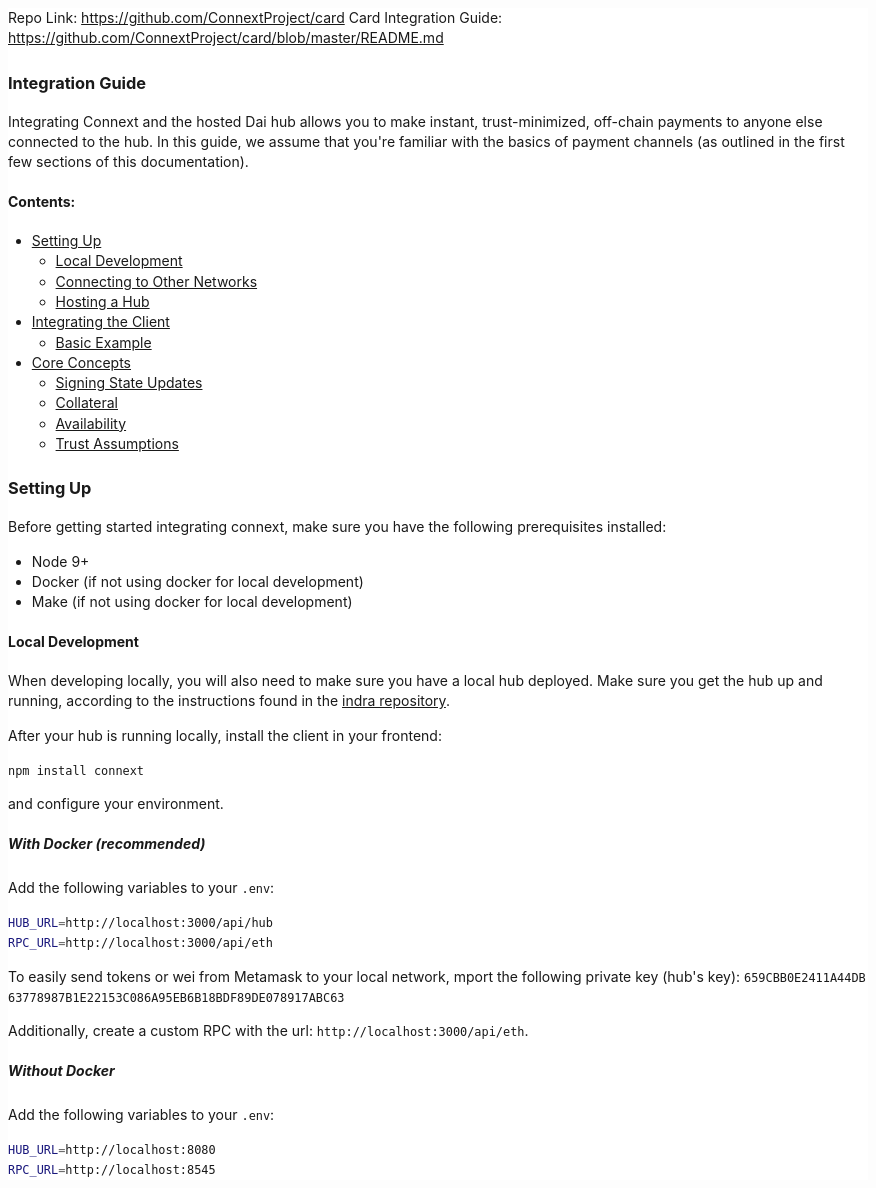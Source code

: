 Repo Link: https://github.com/ConnextProject/card
Card Integration Guide: https://github.com/ConnextProject/card/blob/master/README.md

### Integration Guide

Integrating Connext and the hosted Dai hub allows you to make instant, trust-minimized, off-chain payments to anyone else connected to the hub. In this guide, we assume that you're familiar with the basics of payment channels (as outlined in the first few sections of this documentation). 


#### Contents:

- [Setting Up](#setting-up)
  - [Local Development](#local-development)
  - [Connecting to Other Networks](#connecting-to-other-networks)
  - [Hosting a Hub](#Hosting-a-Hub)
- [Integrating the Client](#integrating-the-client)
  - [Basic Example](#basic-example)
- [Core Concepts](#core-concepts)
  - [Signing State Updates](#signing-state-updates)
  - [Collateral](#collateral)
  - [Availability](#availability)
  - [Trust Assumptions](#trust-assumptions)

### Setting Up

Before getting started integrating connext, make sure you have the following prerequisites installed:

- Node 9+
- Docker (if not using docker for local development)
- Make (if not using docker for local development)

#### Local Development

When developing locally, you will also need to make sure you have a local hub deployed. Make sure you get the hub up and running, according to the instructions found in the [indra repository](https://github.com/ConnextProject/indra).

After your hub is running locally, install the client in your frontend:

```javascript
npm install connext
```

and configure your environment.

##### With Docker (recommended)

Add the following variables to your `.env`:

```bash
HUB_URL=http://localhost:3000/api/hub
RPC_URL=http://localhost:3000/api/eth
```

To easily send tokens or wei from Metamask to your local network, mport the following private key (hub's key):
```659CBB0E2411A44DB63778987B1E22153C086A95EB6B18BDF89DE078917ABC63```

Additionally, create a custom RPC with the url: `http://localhost:3000/api/eth`.

##### Without Docker

Add the following variables to your `.env`:

```bash
HUB_URL=http://localhost:8080
RPC_URL=http://localhost:8545
```
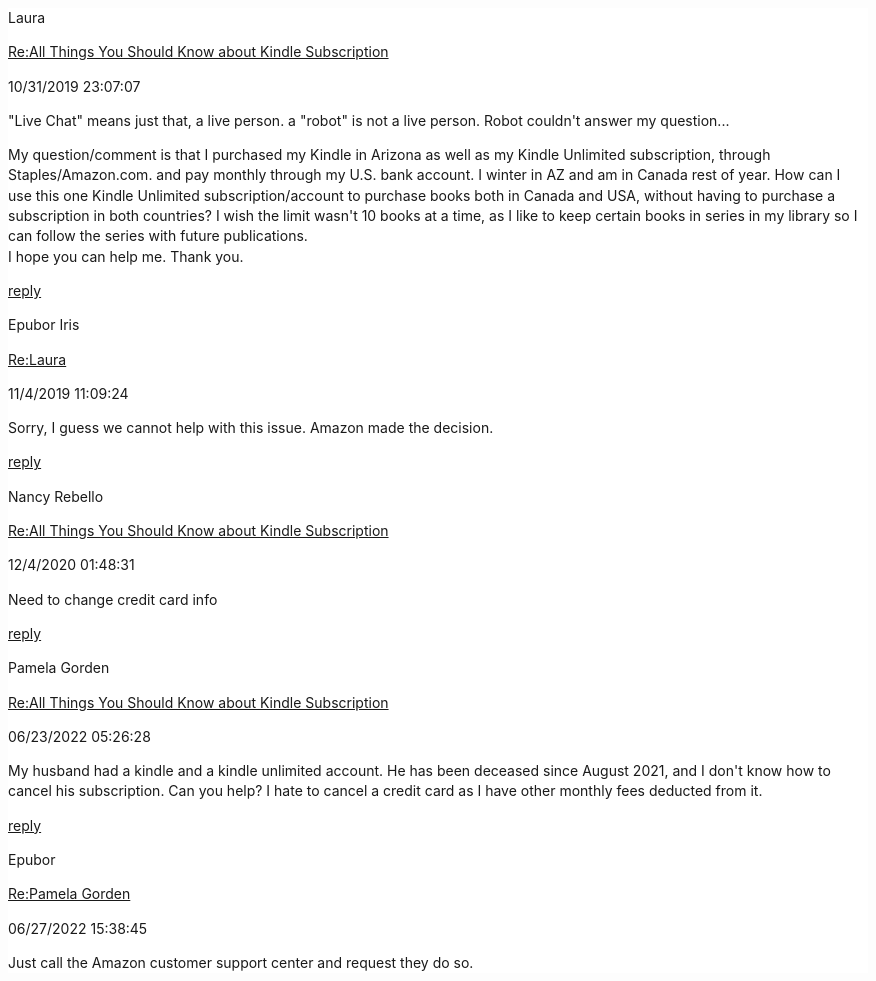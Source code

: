 Laura

[Re:All Things You Should Know about Kindle Subscription](https://tools.techidaily.com/epubor/products/)

10/31/2019 23:07:07

"Live Chat" means just that, a live person. a "robot" is not a live person. Robot couldn't answer my question...

 My question/comment is that I purchased my Kindle in Arizona as well as my Kindle Unlimited subscription, through Staples/Amazon.com. and pay monthly through my U.S. bank account. I winter in AZ and am in Canada rest of year. How can I use this one Kindle Unlimited subscription/account to purchase books both in Canada and USA, without having to purchase a subscription in both countries? I wish the limit wasn't 10 books at a time, as I like to keep certain books in series in my library so I can follow the series with future publications.   
 I hope you can help me. Thank you.

[reply](https://tools.techidaily.com/epubor/products/) 

Epubor Iris

[Re:Laura](https://tools.techidaily.com/epubor/products/)

11/4/2019 11:09:24

Sorry, I guess we cannot help with this issue. Amazon made the decision.

[reply](https://tools.techidaily.com/epubor/products/) 

Nancy Rebello

[Re:All Things You Should Know about Kindle Subscription](https://tools.techidaily.com/epubor/products/)

12/4/2020 01:48:31

Need to change credit card info

[reply](https://tools.techidaily.com/epubor/products/) 

Pamela Gorden

[Re:All Things You Should Know about Kindle Subscription](https://tools.techidaily.com/epubor/products/)

06/23/2022 05:26:28

 My husband had a kindle and a kindle unlimited account. He has been deceased since August 2021, and I don't know how to cancel his subscription. Can you help? I hate to cancel a credit card as I have other monthly fees deducted from it.

[reply](https://tools.techidaily.com/epubor/products/) 

Epubor

[Re:Pamela Gorden](https://tools.techidaily.com/epubor/products/)

06/27/2022 15:38:45

Just call the Amazon customer support center and request they do so.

☆ ☆ ☆ ☆

Task statement
All lines in the listing above between the line with "- [Local Development](#local-development)" and the line with "- [Trust Assumptions](#trust-assumptions)", inclusive, should be set down exactly, and no line outside that range.

Response box
  - [Local Development](#local-development)
  - [Connecting to Other Networks](#connecting-to-other-networks)
  - [Hosting a Hub](#Hosting-a-Hub)
- [Integrating the Client](#integrating-the-client)
  - [Basic Example](#basic-example)
- [Core Concepts](#core-concepts)
  - [Signing State Updates](#signing-state-updates)
  - [Collateral](#collateral)
  - [Availability](#availability)
  - [Trust Assumptions](#trust-assumptions)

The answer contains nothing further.